The Israeli position on accommodating Palestinian national aspirations has not changed since the 1978 Camp David Accords, which promised to grant the Palestinians a self-governing authority within five years but only under a permanent Israel Defense Forces presence inside the West Bank.

This was followed by the 1993 Declaration of Principles to establish interim Palestinian self-rule that would lead to a permanent settlement of the conflict within five years on the basis of Security Council resolutions 242 and 338. The same resolutions governed the formulation of the Oslo I (1993) and Oslo II (1995) agreements.

Trump’s plan gives the Palestinians four years to comply with certain prerequisites of statehood, including recognizing Israel as a Jewish state (despite the fact that 21 percent of its population are Arabs). The Palestinians believe that by the end of the four years, Israel will conclude that they have defaulted on the deal and continue to build settlements and change the reality on the ground.

Indeed, both the Israelis and the Palestinians view each other with suspicion and distrust. The Israelis believe that the ultimate objective of the Palestinians is to see the destruction of their state, whereas the Palestinians argue that Israel is stonewalling any attempts at peace. They would cite as an example the 2002 Quartet on the Middle East, which introduced a roadmap to peace that would help the Palestinians prepare for statehood. The roadmap ultimately went nowhere.

The latest proposed peace deal also seems destined to go nowhere. Though the Palestinians have rejected it, Arab countries like Morocco, Egypt, Oman, Bahrain and the UAE have embraced it. Arab rulers are undeterred by the plan’s recognition of Jerusalem as Israel’s undivided capital; they understand that Trump’s peace plan is an attempt to appeal to his evangelical base ahead of U.S. elections in November.

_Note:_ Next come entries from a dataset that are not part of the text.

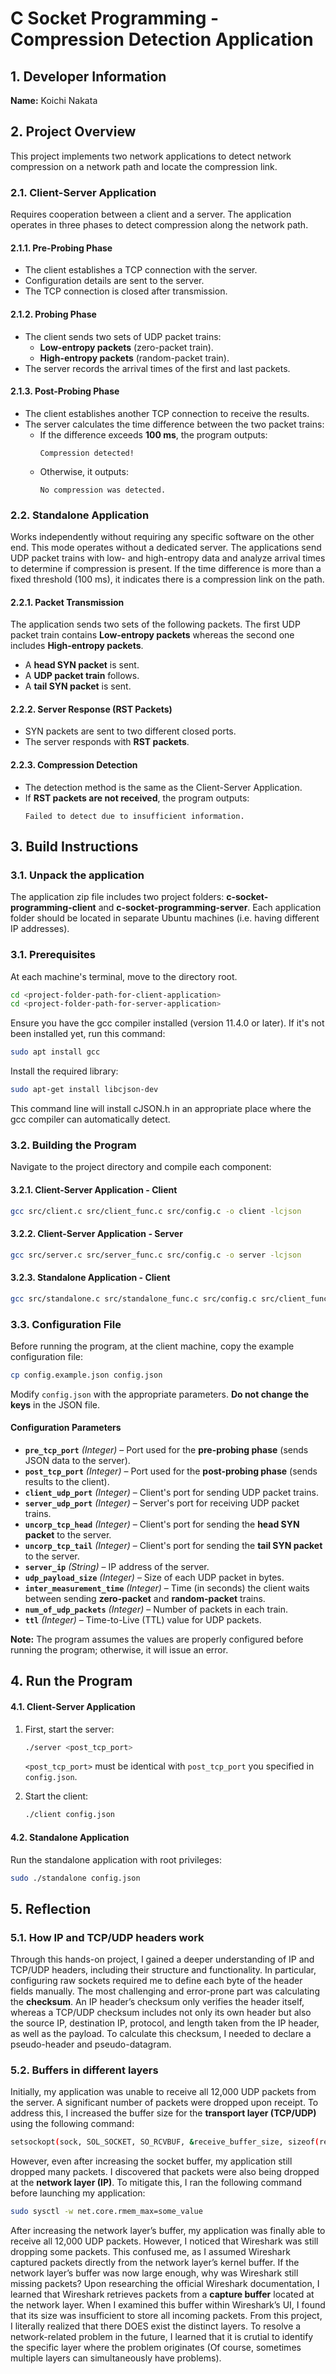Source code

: # C Socket Programming - Compression Detection Application

## **1. Developer Information**
**Name:** Koichi Nakata

## **2. Project Overview**
This project implements two network applications to detect network compression on a network path and locate the compression link.

### **2.1. Client-Server Application**
Requires cooperation between a client and a server. The application operates in three phases to detect compression along the network path.

#### **2.1.1. Pre-Probing Phase**
- The client establishes a TCP connection with the server.
- Configuration details are sent to the server.
- The TCP connection is closed after transmission.

#### **2.1.2. Probing Phase**
- The client sends two sets of UDP packet trains:
    - **Low-entropy packets** (zero-packet train).
    - **High-entropy packets** (random-packet train).
- The server records the arrival times of the first and last packets.

#### **2.1.3. Post-Probing Phase**
- The client establishes another TCP connection to receive the results.
- The server calculates the time difference between the two packet trains:
    - If the difference exceeds **100 ms**, the program outputs:
      ```
      Compression detected!
      ```
    - Otherwise, it outputs:
      ```
      No compression was detected.
      ```

### **2.2. Standalone Application**
Works independently without requiring any specific software on the other end. This mode operates without a dedicated server. The applications send UDP packet trains with low- and high-entropy data and analyze arrival times to determine if compression is present. If the time difference is more than a fixed threshold (100 ms), it indicates there is a compression link on the path.

#### **2.2.1. Packet Transmission**
The application sends two sets of the following packets. The first UDP packet train contains **Low-entropy packets** whereas the second one includes **High-entropy packets**.
- A **head SYN packet** is sent.
- A **UDP packet train** follows.
- A **tail SYN packet** is sent.

#### **2.2.2. Server Response (RST Packets)**
- SYN packets are sent to two different closed ports.
- The server responds with **RST packets**.

#### **2.2.3. Compression Detection**
- The detection method is the same as the Client-Server Application.
- If **RST packets are not received**, the program outputs:
  ```
  Failed to detect due to insufficient information.
  ```
  
## **3. Build Instructions**

### **3.1. Unpack the application**
The application zip file includes two project folders: **c-socket-programming-client** and **c-socket-programming-server**. Each application folder should be located in separate Ubuntu machines (i.e. having different IP addresses).

### **3.1. Prerequisites**
At each machine's terminal, move to the directory root.
```bash
cd <project-folder-path-for-client-application>
cd <project-folder-path-for-server-application>
```

Ensure you have the gcc compiler installed (version 11.4.0 or later). If it's not been installed yet, run this command:
```bash
sudo apt install gcc
```

Install the required library:
```bash
sudo apt-get install libcjson-dev
```
This command line will install cJSON.h in an appropriate place where the gcc compiler can automatically detect. 

### **3.2. Building the Program**
Navigate to the project directory and compile each component:

#### **3.2.1. Client-Server Application - Client**
```bash
gcc src/client.c src/client_func.c src/config.c -o client -lcjson
```

#### **3.2.2. Client-Server Application - Server**
```bash
gcc src/server.c src/server_func.c src/config.c -o server -lcjson
```

#### **3.2.3. Standalone Application - Client**
```bash
gcc src/standalone.c src/standalone_func.c src/config.c src/client_func.c -o standalone -lcjson
```

### **3.3. Configuration File**
Before running the program, at the client machine, copy the example configuration file:

```bash
cp config.example.json config.json
```

Modify `config.json` with the appropriate parameters. **Do not change the keys** in the JSON file.

#### **Configuration Parameters**
- **`pre_tcp_port`** *(Integer)* – Port used for the **pre-probing phase** (sends JSON data to the server).
- **`post_tcp_port`** *(Integer)* – Port used for the **post-probing phase** (sends results to the client).
- **`client_udp_port`** *(Integer)* – Client's port for sending UDP packet trains.
- **`server_udp_port`** *(Integer)* – Server's port for receiving UDP packet trains.
- **`uncorp_tcp_head`** *(Integer)* – Client's port for sending the **head SYN packet** to the server.
- **`uncorp_tcp_tail`** *(Integer)* – Client's port for sending the **tail SYN packet** to the server.
- **`server_ip`** *(String)* – IP address of the server.
- **`udp_payload_size`** *(Integer)* – Size of each UDP packet in bytes.
- **`inter_measurement_time`** *(Integer)* – Time (in seconds) the client waits between sending **zero-packet** and **random-packet** trains.
- **`num_of_udp_packets`** *(Integer)* – Number of packets in each train.
- **`ttl`** *(Integer)* – Time-to-Live (TTL) value for UDP packets.

**Note:** The program assumes the values are properly configured before running the program; otherwise, it will issue an error.

## **4. Run the Program**

#### **4.1. Client-Server Application**
1. First, start the server:
   ```bash
   ./server <post_tcp_port>
   ```
   `<post_tcp_port>` must be identical with `post_tcp_port` you specified in `config.json`.

2. Start the client:
   ```bash
   ./client config.json
   ```

#### **4.2. Standalone Application**
Run the standalone application with root privileges:

```bash
sudo ./standalone config.json
```

## **5. Reflection**
### 5.1. How IP and TCP/UDP headers work
Through this hands-on project, I gained a deeper understanding of IP and TCP/UDP headers, including their structure and functionality. In particular, configuring raw sockets required me to define each byte of the header fields manually. The most challenging and error-prone part was calculating the **checksum**.
An IP header’s checksum only verifies the header itself, whereas a TCP/UDP checksum includes not only its own header but also the source IP, destination IP, protocol, and length taken from the IP header, as well as the payload. To calculate this checksum, I needed to declare a pseudo-header and pseudo-datagram.

### 5.2. Buffers in different layers
Initially, my application was unable to receive all 12,000 UDP packets from the server. A significant number of packets were dropped upon receipt. To address this, I increased the buffer size for the **transport layer (TCP/UDP)** using the following command:
```bash
setsockopt(sock, SOL_SOCKET, SO_RCVBUF, &receive_buffer_size, sizeof(receive_buffer_size));
```
However, even after increasing the socket buffer, my application still dropped many packets. I discovered that packets were also being dropped at the **network layer (IP)**. To mitigate this, I ran the following command before launching my application:
```bash
sudo sysctl -w net.core.rmem_max=some_value
```
After increasing the network layer’s buffer, my application was finally able to receive all 12,000 UDP packets. However, I noticed that Wireshark was still dropping some packets. This confused me, as I assumed Wireshark captured packets directly from the network layer’s kernel buffer. If the network layer’s buffer was now large enough, why was Wireshark still missing packets?
Upon researching the official Wireshark documentation, I learned that Wireshark retrieves packets from a **capture buffer** located at the network layer. When I examined this buffer within Wireshark’s UI, I found that its size was insufficient to store all incoming packets.
From this project, I literally realized that there DOES exist the distinct layers. To resolve a network-related problem in the future, I learned that it is crutial to identify the specific layer where the problem originates (Of course, sometimes multiple layers can simultaneously have problems).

On Feb. 1, Arab foreign ministers gathered for an emergency meeting requested by the Palestinian Authority. This is just one more sign of the growing divide between the Palestinians and Arab countries that want to move beyond the Palestinian question.

No End in Sight

The stateless Palestinians are the weakest link in the Arab world. Yet, they possess the strongest bargaining chip vis-a-vis Israel, because as long as there is no agreement on their status, there will be no peace in the Middle East. Israelis demand that Palestinians accept Israel as a Jewish state but are willing to make few concessions.

The Palestinians argue that the creation of the state of Israel in 1948 and their expulsion from their homeland was an injustice. They believe that the Hashemites and Ibn Saud colluded with the British and the Zionist movement to facilitate the rise of the Jewish state at their expense.

The center of gravity for Arab politics has shifted over the past 40 years from Egypt, Iraq and Syria to the Gulf – namely, Saudi Arabia and the UAE, countries that do not view Israel as their enemy. They want to establish an alliance with Israel to neutralize the threat from Iran and Turkey. (Egypt and Morocco are not concerned about Iran because, as a Shiite country, Iran is incapable of religiously influencing their populations.

They are, however, concerned about Turkey, a Sunni country currently governed by the pan-Islamist Justice and Development Party, or AKP.)

The Palestinians know that they will continue to live under Israeli surveillance with or without a peace treaty. They have endured conflict for more than a century, and it has no end in sight.

Their rejection of Trump’s plan will preclude the establishment of an open alliance between Arab states and Israel. Without Palestinian endorsement, there’s little hope that Arab-Israeli cooperation can move forward.